-- Dataset entries --

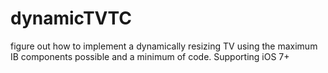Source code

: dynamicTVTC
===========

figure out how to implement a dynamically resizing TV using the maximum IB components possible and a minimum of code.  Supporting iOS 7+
* * *
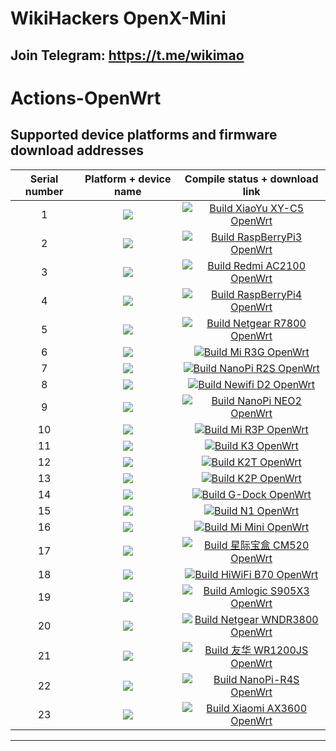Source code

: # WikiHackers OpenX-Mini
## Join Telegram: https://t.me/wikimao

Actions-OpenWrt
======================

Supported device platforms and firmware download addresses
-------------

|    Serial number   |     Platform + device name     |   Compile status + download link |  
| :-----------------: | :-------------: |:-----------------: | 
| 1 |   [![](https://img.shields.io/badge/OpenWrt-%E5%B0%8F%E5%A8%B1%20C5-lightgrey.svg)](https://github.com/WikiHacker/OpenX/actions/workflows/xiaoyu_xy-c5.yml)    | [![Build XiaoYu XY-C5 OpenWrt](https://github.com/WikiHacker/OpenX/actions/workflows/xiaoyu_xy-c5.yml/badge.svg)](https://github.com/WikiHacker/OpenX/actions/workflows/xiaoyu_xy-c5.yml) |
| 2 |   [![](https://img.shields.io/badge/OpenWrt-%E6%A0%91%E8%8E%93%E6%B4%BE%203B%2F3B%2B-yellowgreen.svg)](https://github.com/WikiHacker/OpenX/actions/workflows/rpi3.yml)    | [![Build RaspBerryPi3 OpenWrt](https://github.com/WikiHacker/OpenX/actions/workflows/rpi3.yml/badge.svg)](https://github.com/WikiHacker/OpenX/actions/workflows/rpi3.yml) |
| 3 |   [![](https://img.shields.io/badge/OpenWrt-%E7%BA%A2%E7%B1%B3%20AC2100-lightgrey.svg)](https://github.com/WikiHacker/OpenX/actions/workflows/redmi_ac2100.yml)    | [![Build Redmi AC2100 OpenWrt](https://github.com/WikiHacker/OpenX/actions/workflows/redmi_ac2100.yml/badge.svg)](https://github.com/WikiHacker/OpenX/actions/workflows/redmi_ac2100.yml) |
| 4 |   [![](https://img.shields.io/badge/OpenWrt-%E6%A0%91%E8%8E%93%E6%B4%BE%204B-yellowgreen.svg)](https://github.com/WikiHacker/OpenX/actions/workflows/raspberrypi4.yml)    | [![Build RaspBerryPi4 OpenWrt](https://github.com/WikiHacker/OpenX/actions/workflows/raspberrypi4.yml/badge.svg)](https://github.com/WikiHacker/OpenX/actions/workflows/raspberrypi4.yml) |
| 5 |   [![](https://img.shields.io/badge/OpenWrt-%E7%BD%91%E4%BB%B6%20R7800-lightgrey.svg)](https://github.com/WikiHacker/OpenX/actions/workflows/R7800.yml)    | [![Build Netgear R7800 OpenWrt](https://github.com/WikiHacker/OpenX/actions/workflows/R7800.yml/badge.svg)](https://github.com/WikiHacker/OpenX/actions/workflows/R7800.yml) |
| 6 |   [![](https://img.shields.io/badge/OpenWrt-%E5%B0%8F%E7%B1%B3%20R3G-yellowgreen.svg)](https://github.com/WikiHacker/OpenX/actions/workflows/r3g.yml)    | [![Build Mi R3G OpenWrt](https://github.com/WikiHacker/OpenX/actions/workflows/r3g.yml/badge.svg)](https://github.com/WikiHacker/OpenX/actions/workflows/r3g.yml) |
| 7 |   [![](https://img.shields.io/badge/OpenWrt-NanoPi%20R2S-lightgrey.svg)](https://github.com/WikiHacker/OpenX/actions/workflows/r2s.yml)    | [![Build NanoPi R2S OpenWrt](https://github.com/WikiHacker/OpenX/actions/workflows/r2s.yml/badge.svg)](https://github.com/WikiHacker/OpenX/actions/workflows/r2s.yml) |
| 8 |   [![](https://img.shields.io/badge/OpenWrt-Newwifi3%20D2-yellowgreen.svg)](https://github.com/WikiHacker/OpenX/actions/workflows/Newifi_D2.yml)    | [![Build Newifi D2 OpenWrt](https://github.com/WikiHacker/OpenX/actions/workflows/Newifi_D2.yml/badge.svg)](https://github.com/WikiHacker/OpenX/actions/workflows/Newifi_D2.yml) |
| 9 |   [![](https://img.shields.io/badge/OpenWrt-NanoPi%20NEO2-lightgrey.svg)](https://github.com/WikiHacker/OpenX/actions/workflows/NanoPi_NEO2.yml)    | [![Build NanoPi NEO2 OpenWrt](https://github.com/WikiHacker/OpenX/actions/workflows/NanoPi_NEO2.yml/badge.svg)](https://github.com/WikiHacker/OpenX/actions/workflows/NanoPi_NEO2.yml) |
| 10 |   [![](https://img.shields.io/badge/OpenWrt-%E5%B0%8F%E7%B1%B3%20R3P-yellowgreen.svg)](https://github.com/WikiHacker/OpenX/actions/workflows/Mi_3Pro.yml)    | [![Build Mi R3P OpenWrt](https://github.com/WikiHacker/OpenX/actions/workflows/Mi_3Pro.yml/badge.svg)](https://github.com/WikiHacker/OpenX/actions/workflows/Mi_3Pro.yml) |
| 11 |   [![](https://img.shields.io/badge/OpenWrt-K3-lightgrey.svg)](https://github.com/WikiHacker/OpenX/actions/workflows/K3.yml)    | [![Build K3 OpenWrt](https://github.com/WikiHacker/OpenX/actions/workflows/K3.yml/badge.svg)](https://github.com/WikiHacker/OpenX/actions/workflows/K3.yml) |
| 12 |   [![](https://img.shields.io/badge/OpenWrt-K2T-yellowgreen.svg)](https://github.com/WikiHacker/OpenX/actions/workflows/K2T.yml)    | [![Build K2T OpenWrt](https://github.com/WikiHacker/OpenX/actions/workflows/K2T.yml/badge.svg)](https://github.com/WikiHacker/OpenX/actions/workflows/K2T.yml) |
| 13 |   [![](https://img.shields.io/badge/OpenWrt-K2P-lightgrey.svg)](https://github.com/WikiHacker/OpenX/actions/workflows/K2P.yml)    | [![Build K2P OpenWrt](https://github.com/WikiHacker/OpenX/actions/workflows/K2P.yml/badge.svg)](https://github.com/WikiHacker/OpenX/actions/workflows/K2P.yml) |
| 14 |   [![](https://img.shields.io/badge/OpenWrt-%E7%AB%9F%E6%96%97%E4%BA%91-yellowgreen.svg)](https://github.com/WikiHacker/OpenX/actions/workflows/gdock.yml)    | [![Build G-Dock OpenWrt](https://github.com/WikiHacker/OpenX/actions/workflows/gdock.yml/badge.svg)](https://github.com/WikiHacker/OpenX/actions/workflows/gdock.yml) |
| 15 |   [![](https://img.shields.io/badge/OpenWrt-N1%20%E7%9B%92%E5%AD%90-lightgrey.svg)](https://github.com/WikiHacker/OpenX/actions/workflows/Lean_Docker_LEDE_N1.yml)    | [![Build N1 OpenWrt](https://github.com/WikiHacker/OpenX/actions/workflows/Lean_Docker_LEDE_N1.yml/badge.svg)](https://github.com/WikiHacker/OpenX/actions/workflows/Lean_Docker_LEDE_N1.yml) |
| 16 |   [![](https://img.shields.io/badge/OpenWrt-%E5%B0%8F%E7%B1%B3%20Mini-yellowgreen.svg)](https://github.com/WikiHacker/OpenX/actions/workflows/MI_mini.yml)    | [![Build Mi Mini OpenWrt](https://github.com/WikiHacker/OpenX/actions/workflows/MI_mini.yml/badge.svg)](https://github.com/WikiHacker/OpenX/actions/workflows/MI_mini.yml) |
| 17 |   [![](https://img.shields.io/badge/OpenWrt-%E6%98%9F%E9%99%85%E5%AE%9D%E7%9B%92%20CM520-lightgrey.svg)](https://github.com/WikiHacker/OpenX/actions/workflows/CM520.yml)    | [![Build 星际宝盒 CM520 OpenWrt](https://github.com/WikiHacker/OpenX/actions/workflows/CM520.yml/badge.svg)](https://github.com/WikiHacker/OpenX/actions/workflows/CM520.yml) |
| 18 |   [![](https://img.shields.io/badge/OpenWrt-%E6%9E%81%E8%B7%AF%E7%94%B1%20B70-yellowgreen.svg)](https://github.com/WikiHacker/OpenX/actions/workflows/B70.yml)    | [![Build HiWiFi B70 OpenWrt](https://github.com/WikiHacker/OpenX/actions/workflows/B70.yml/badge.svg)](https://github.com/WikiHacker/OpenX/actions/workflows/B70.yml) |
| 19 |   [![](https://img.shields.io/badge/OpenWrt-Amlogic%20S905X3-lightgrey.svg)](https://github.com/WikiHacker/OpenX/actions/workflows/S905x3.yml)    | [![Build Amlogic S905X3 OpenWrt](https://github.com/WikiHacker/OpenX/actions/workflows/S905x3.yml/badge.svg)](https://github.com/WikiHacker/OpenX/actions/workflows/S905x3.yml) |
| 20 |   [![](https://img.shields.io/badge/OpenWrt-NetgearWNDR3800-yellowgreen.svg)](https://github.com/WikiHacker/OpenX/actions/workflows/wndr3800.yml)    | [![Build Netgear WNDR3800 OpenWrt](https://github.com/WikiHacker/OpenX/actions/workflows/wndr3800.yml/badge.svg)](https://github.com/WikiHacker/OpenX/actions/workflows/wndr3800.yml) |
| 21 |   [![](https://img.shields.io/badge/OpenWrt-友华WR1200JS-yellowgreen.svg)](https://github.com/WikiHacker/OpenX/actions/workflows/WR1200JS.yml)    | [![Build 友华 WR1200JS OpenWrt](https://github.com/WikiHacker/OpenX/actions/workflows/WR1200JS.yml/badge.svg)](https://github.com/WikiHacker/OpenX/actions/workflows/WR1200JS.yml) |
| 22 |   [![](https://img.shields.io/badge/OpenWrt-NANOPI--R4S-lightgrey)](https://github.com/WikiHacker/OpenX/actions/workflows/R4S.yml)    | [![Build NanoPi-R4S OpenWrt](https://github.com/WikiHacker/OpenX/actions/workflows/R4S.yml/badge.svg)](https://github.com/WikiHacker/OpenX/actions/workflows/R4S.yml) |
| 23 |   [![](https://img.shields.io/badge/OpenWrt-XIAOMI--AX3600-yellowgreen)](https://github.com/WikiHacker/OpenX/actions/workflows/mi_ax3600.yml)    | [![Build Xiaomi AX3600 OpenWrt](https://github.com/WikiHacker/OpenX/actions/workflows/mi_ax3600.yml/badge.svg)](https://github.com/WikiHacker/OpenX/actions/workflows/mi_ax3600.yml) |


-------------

-- Exercise description --
From the records above, pick out and copy each line holding the word "device".

-- Answer area --
Supported device platforms and firmware download addresses
|    Serial number   |     Platform + device name     |   Compile status + download link |  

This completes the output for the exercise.